USEARCH (the free version) has limitation on the size of data it can process. To circumvent this issue, we created a multi-process module (using the GNU Parallel utility(43)) around USEARCH to allow it to use 16 threads to process small portions. Large datasets were divided into 16 equally sized, small datasets, each of which was scanned using USEARCH. The following command was executed in parallel: ‘-search_global -strand plus -id t -threads 1 -blast6out,’ where t is the threshold identity score. Small datasets were scanned without partitioning by executing the following command: ‘-search_global -strand plus -id t -threads 16 -blast6out,’ where t is the threshold identity score.

We chose three widely used tools—andi(26), FSWM(28)and Mash(27)—to compare to Identity with regard to constructing phylogenetic trees. On some sequence pairs, andi or FSWM may fail and report non-numeric values. For those pairs, we assign the maximum distance plus 0.1. The three tools were executed with their default parameters and 16 threads (except Mash reported sequence pairs with distances below a threshold distance when it was applied to searching databases). We applied Clustal Omega(44) to produce a multiple-sequence alignment that can be utilized in calculating an all-versus-all distance matrix to be used in building a reference phylogenetic tree with the fneighbor program.

Identity was run with 8 threads in the search mode and with 16 threads in the all-versus-all mode. Relaxing the user-provided threshold is disabled by default when the threshold identity score was 0.9 or higher.

All tools were run on the same computer (Dell Precision 3630 Tower), which has 8 cores (allowing for 16 hyper-threads), Nvidia Quadro RTX 4000 graphics card, 64GB of RAM, 1-TB solid-state disk and two 2-TB spinning disks. This machine runs Ubuntu 18.04.

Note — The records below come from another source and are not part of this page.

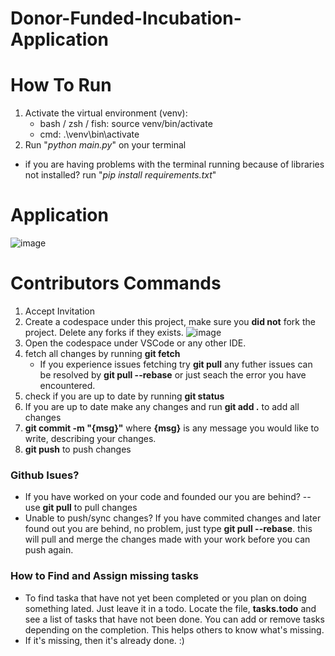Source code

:# Donor-Funded-Incubation-Application

# How To Run
1. Activate the virtual environment (venv):
   - bash / zsh / fish: source venv/bin/activate
   - cmd: .\venv\bin\activate
2. Run "*python main.py*" on your terminal
- if you are having problems with the terminal running because of libraries not installed? run "*pip install requirements.txt*"

# Application
![image](https://github.com/user-attachments/assets/f44017f3-562e-40dc-ae17-995a6da75a0d)

# Contributors Commands
1. Accept Invitation
2. Create a codespace under this project, make sure you **did not** fork the project. Delete any forks if they exists.
![image](https://github.com/user-attachments/assets/9b991e24-aeb2-4211-b774-0a30cce96e67)
3. Open the codespace under VSCode or any other IDE.
4. fetch all changes by running **git fetch**
   - If you experience issues fetching try **git pull** any futher issues can be resolved by **git pull --rebase** or just seach the error you have encountered.
5. check if you are up to date by running **git status**
6. If you are up to date make any changes and run **git add .** to add all changes
7. **git commit -m "{msg}"** where **{msg}** is any message you would like to write, describing your changes.
8. **git push** to push changes

### Github Isues?
- If you have worked on your code and founded our you are behind?
-- use **git pull** to pull changes
- Unable to push/sync changes? If you have commited changes and later found out you are behind, no problem, just type **git pull --rebase**. this will pull and merge the changes made with your work before you can push again.

### How to Find and Assign missing tasks
- To find taska that have not yet been completed or you plan on doing something lated. Just leave it in a todo. Locate the file, **tasks.todo** and see a list of tasks that have not been done. You can add or remove tasks depending on the completion. This helps others to know what's missing.
- If it's missing, then it's already done. :)
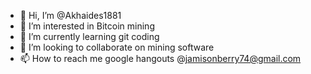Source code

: - 👋 Hi, I’m @Akhaides1881
- 👀 I’m interested in Bitcoin mining 
- 🌱 I’m currently learning git coding  
- 💞️ I’m looking to collaborate on mining software
- 📫 How to reach me google hangouts @jamisonberry74@gmail.com

<!---
Akhaides1881/BlackOps is a ✨ special ✨ repository because its `README.md` (this file) appears on your GitHub profile.
You can click the Preview link to take a look at your changes.
--->
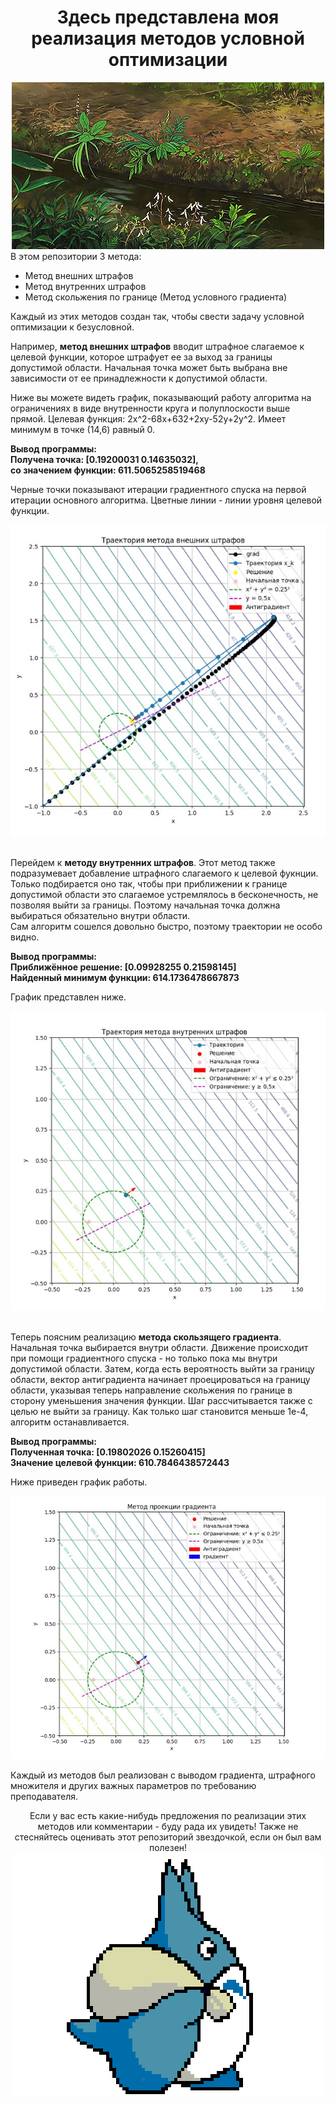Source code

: 
<div align="center">
  <h1>Здесь представлена моя реализация методов условной оптимизации</h1>
  <img src="./river_gif.gif">
</div>
<div>
В этом репозитории 3 метода:
<ul>
<li>Метод внешних штрафов</li>
<li>Метод внутренних штрафов</li>
<li>Метод скольжения по границе (Метод условного градиента)</li>
</ul>
</div>

<div>
Каждый из этих методов создан так, чтобы свести задачу условной
оптимизации к безусловной.<br>

Например, **метод внешних штрафов** вводит штрафное слагаемое 
к целевой функции, которое штрафует ее за выход за границы 
допустимой области. Начальная точка может быть выбрана вне 
зависимости от ее принадлежности к допустимой области.
<br>

Ниже вы можете видеть график, показывающий работу алгоритма на 
ограничениях в виде внутренности круга и полуплоскости выше прямой.
Целевая функция: 2x^2-68x+632+2xy-52y+2y^2. Имеет минимум в точке
(14,6) равный 0.<br>

**Вывод программы: <br>
Получена точка: [0.19200031 0.14635032], <br>
со значением функции: 611.5065258519468<br>**

Черные точки показывают итерации градиентного спуска на первой
итерации основного алгоритма. Цветные линии - линии уровня целевой 
функции. 

<img src="./external_penalty_img.jpg">

</div>

<div><br>

Перейдем к **методу внутренних штрафов**. Этот метод также
подразумевает добавление штрафного слагаемого к целевой фукнции. 
Только подбирается оно так, чтобы при приближении к границе 
допустимой области это слагаемое устремлялось в бесконечность,
не позволяя выйти за границы. Поэтому начальная точка должна 
выбираться обязательно внутри области.
<br>
Сам алгоритм сошелся довольно быстро, поэтому траектории не особо
видно. <br> 

**Вывод программы: <br>
Приближённое решение: [0.09928255 0.21598145]<br>
Найденный минимум функции:  614.1736478667873<br>**

График представлен ниже.

<img src="./internal_penalty_img.jpg">

</div>

<div><br>

Теперь поясним реализацию **метода скользящего градиента**. Начальная
точка выбирается внутри области. Движение происходит при помощи 
градиентного спуска - но только пока мы внутри допустимой области.
Затем, когда есть вероятность выйти за границу области, 
вектор антиградиента начинает проецироваться на границу области, 
указывая теперь направление скольжения по границе в сторону 
уменьшения значения функции. Шаг рассчитывается также с целью не 
выйти за границу. Как только шаг становится меньше 1е-4, алгоритм
останавливается. <br>

**Вывод программы:<br>
Полученная точка: [0.19802026 0.15260415]<br>
Значение целевой функции: 610.7846438572443<br>**

Ниже приведен график работы.

<img src="./border_glide_img.jpg">
<br>

Каждый из методов был реализован с выводом градиента, штрафного
множителя и других важных параметров по требованию преподавателя.
</div>

<div align="center">
Если у вас есть какие-нибудь предложения по реализации этих методов
или комментарии - буду рада их увидеть! Также не стесняйтесь оценивать
этот репозиторий звездочкой, если он был вам полезен!
  <img src="./totoro.gif">
</div>

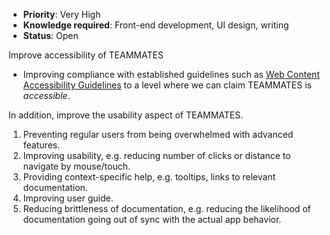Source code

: * **Priority**: Very High
* **Knowledge required**: Front-end development, UI design, writing
* **Status**: Open

Improve accessibility of TEAMMATES
* Improving compliance with established guidelines such as [Web Content Accessibility Guidelines](https://www.w3.org/WAI/standards-guidelines/wcag/) to a level where we can claim TEAMMATES is _accessible_.

In addition, improve the usability aspect of TEAMMATES.

1. Preventing regular users from being overwhelmed with advanced features.
1. Improving usability, e.g. reducing number of clicks or distance to navigate by mouse/touch.
1. Providing context-specific help, e.g. tooltips, links to relevant documentation.
1. Improving user guide.
1. Reducing brittleness of documentation, e.g. reducing the likelihood of documentation going out of sync with the actual app behavior. 
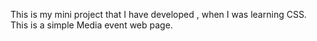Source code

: This is my mini project that I have developed , when I was learning CSS.
<br>
This is a simple Media event web page.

We have just finished discussing how Identity and the related tools were executed. Afterward, we explain how we constructed six datasets, on which the tools were evaluated.

Datasets

Six datasets were used in evaluating the tools. Searching a sequence database for similar sequences to a query sequence is an important and common application of alignment tools and the proposed tool. We utilized three datasets as databases to be searched. Table3 shows statistics about these sets.

Table 3.

Statistics of the datasets used in evaluating Identity and the related tools

Dataset	Sequence count	Nucleotide count	Maximum length	Minimum length	Mean length	Median length
Keratin	5 220 536	12 517 803 991	3250	1353	2398	2350
Keratin-small	6670	14 495 374	3249	1700	2173	2078
P27	7 990 947	19 919189 291	4000	1500	2493	2373
Viral	5089	37 326 825	18 406	2964	7335	7003
Bacterial	8725	33 698 914 838	7 304 136	1 826 467	3 862 340	4 016 947
16S rRNA	1 071 335	269 374 512	372	171	251	256

Open in a separate window

The Keratin set consists of 5 220 536 sequences (the average length is 2398bp). The P27 set consists of 7 990 947 sequences (the average length is 2493bp). Query sequences were selected for the Keratin and the P27 sets. The Keratin query sequence is the NM_002283.3—hom*o sapiens keratin 85 (KRT85), transcript variant 1, mRNA sequence. The P27 query sequence is the NM_004064.4—H. sapiens cyclin-dependent kinase inhibitor 1B. Both the P27 and the Keratin ground truth sets, i.e. similar sequences to the query sequence, were found by searching the NCBI database(45). The search parameters for Keratin were: ‘srcdb_refseq[PROP] AND Keratin NOT hom*o Sapiens.’ This search was restricted to animal sequences between 1700and 3250bp in length. When gathered on 26June 2018, this query resulted in 6669 sequences (the Keratin small dataset). To find similar sequences to the P27 query, we searched: ‘srcdb_refseq[PROP] AND cyclin dependent kinase inhibitor 1B NOT H.sapiens.’ This search was restricted to animal sequences 2000–3000bp long, resulting in 131 sequences when gathered on 26June 2018. After that, sequences that have <70% identity with the query sequences were removed from the ground truth sets. Finally, the query sequences were added, resulting in 59 and 68 sequences similar to the Keratin and the P27 query sequences.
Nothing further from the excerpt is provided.